• **Data for the task**
BEGIN

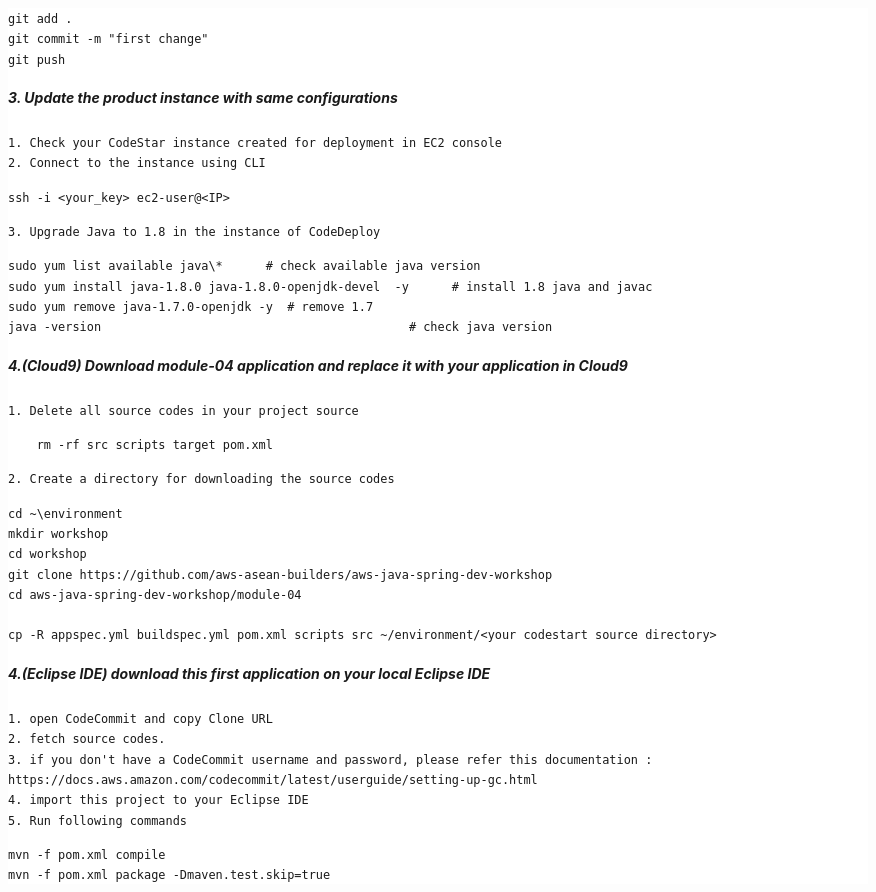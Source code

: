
 ```
git add .
git commit -m "first change"
git push
```

##### 3. Update the product instance with same configurations

	1. Check your CodeStar instance created for deployment in EC2 console 
	2. Connect to the instance using CLI 

```
ssh -i <your_key> ec2-user@<IP>
```

	3. Upgrade Java to 1.8 in the instance of CodeDeploy	
	
```
sudo yum list available java\*      # check available java version
sudo yum install java-1.8.0 java-1.8.0-openjdk-devel  -y      # install 1.8 java and javac
sudo yum remove java-1.7.0-openjdk -y  # remove 1.7
java -version											# check java version
```

##### 4.(Cloud9) Download module-04 application and replace it with your application in Cloud9
	1. Delete all source codes in your project source 
	
```
	rm -rf src scripts target pom.xml
```
			
	2. Create a directory for downloading the source codes
```
cd ~\environment
mkdir workshop
cd workshop
git clone https://github.com/aws-asean-builders/aws-java-spring-dev-workshop
cd aws-java-spring-dev-workshop/module-04

cp -R appspec.yml buildspec.yml pom.xml scripts src ~/environment/<your codestart source directory>
```
	

##### 4.(Eclipse IDE) download this first application on your local Eclipse IDE
	1. open CodeCommit and copy Clone URL
	2. fetch source codes.
	3. if you don't have a CodeCommit username and password, please refer this documentation :
	https://docs.aws.amazon.com/codecommit/latest/userguide/setting-up-gc.html
	4. import this project to your Eclipse IDE
	5. Run following commands

```
mvn -f pom.xml compile
mvn -f pom.xml package -Dmaven.test.skip=true
```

END

• **Work instructions**
Search the records above for "sudo" and copy every line that has it.

• **Solution for this exercise**
sudo yum list available java\*      # check available java version
sudo yum install java-1.8.0 java-1.8.0-openjdk-devel  -y      # install 1.8 java and javac
sudo yum remove java-1.7.0-openjdk -y  # remove 1.7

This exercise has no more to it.